_Exercise prompt:_ Since only the total matters, count the lines of these entries containing the word "stackexchange" and write that total alone.

[Plain-text document sources]
+ + +

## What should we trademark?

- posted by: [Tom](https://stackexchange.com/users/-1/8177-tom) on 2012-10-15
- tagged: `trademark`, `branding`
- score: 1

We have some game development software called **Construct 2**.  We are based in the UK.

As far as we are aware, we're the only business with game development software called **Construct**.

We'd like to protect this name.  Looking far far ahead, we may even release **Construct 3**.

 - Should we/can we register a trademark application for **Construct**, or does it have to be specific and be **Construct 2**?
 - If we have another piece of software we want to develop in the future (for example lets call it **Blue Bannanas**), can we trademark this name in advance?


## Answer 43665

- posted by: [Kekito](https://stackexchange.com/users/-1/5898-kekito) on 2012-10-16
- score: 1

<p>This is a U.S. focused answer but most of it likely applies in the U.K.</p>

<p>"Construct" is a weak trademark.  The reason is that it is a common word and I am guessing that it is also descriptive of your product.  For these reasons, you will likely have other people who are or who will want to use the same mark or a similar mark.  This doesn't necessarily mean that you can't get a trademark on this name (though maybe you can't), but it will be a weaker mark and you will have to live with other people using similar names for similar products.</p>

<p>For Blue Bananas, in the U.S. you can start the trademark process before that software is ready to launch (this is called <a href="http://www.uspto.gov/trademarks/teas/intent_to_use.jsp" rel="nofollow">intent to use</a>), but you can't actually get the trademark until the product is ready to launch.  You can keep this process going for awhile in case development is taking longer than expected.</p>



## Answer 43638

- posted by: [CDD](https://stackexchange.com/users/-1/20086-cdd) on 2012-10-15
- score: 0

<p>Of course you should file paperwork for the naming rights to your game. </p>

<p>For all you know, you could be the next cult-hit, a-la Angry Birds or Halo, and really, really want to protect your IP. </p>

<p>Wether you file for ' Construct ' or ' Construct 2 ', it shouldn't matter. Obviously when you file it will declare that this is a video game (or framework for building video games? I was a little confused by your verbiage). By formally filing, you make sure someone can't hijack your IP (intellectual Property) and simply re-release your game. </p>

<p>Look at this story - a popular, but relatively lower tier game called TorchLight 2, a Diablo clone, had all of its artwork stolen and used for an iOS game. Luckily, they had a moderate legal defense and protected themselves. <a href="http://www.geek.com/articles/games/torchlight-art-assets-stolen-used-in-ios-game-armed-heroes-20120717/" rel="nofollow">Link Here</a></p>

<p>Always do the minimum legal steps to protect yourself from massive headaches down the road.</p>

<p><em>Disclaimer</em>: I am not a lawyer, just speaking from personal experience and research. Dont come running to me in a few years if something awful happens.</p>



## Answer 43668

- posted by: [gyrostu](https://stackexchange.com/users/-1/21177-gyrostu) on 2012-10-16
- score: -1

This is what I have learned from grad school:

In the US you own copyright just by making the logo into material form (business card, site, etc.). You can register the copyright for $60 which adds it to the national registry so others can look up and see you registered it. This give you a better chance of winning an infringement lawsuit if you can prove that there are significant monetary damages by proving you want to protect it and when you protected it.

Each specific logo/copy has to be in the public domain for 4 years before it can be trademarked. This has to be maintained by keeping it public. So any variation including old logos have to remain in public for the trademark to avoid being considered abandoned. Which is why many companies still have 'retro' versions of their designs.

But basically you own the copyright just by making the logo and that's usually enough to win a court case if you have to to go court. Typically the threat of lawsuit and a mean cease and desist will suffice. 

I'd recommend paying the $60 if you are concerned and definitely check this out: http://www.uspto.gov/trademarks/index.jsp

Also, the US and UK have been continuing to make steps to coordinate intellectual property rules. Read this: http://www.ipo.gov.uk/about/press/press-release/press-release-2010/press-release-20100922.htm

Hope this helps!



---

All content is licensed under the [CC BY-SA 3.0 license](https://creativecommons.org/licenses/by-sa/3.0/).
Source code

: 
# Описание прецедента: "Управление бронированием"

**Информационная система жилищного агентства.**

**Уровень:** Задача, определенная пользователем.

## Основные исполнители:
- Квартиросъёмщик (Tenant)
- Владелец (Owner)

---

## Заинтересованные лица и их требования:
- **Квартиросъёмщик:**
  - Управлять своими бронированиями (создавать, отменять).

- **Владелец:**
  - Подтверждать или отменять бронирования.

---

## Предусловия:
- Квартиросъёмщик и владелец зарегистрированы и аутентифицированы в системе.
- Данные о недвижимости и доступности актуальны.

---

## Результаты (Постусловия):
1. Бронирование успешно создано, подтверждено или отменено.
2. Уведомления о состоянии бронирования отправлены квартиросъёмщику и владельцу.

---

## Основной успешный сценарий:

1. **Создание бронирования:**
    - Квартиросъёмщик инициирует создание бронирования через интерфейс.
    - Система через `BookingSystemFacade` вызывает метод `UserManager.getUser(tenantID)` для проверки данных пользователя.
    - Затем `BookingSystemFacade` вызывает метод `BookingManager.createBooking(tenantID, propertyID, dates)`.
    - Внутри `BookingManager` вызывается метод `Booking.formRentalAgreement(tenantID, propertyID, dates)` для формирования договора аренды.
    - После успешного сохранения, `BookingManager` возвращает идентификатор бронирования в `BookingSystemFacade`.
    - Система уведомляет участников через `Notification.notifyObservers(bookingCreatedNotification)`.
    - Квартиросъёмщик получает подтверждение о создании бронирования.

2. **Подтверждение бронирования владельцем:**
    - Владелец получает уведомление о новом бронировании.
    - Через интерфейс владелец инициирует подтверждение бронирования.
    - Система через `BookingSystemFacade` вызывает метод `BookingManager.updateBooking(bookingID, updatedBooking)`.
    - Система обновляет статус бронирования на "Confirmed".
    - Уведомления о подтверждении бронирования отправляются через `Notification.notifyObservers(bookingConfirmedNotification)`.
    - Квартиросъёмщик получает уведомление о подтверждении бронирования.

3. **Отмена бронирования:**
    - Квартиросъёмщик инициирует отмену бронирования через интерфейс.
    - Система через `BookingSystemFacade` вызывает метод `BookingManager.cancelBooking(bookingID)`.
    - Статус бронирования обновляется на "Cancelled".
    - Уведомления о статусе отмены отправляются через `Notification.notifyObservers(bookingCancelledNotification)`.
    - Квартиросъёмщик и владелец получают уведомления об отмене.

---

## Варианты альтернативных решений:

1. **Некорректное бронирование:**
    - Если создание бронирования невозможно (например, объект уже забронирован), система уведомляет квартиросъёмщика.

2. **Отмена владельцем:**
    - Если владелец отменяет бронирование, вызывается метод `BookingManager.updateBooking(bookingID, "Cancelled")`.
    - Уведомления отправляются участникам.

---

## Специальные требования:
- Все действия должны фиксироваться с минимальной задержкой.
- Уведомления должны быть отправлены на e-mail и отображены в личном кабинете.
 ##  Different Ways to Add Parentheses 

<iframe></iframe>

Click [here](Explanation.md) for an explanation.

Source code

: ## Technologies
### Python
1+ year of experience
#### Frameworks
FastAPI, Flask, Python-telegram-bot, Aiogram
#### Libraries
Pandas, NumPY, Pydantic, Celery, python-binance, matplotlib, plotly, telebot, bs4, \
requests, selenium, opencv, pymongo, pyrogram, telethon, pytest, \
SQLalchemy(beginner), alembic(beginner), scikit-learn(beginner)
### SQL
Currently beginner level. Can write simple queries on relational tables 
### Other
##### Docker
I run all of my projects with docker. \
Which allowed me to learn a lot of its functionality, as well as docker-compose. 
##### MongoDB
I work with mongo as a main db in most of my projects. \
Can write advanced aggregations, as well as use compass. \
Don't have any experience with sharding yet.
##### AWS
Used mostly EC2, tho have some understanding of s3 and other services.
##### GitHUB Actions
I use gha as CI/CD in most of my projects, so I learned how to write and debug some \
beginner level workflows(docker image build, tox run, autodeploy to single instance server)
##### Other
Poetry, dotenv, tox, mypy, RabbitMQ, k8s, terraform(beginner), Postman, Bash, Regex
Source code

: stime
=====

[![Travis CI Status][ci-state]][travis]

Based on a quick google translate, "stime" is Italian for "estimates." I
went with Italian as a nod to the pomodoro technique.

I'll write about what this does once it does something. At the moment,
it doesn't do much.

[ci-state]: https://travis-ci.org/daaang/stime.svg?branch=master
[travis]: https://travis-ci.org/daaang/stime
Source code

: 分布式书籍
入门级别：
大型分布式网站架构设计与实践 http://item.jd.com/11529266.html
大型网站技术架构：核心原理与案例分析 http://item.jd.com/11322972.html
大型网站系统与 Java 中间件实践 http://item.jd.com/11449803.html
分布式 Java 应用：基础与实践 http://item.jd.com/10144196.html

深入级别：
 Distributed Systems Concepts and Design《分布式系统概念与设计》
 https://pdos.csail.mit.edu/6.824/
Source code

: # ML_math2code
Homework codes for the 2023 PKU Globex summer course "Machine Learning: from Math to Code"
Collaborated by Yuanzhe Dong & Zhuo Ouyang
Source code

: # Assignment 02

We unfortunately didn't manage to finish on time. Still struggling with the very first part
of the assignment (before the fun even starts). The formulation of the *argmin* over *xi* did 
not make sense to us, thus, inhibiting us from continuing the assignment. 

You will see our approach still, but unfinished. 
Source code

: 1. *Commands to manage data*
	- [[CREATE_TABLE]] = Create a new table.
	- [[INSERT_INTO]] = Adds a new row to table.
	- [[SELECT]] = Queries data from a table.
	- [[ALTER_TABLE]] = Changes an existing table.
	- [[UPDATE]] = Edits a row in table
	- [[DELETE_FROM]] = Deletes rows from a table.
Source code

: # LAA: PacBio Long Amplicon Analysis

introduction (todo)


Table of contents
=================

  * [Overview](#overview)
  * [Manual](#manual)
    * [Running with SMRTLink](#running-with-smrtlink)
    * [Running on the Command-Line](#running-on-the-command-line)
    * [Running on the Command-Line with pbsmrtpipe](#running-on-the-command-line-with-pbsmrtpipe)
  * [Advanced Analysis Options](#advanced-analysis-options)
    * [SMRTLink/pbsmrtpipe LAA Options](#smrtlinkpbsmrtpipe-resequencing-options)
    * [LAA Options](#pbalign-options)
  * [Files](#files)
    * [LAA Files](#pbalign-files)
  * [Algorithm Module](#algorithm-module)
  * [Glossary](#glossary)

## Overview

+ + +

_Written response:_ 4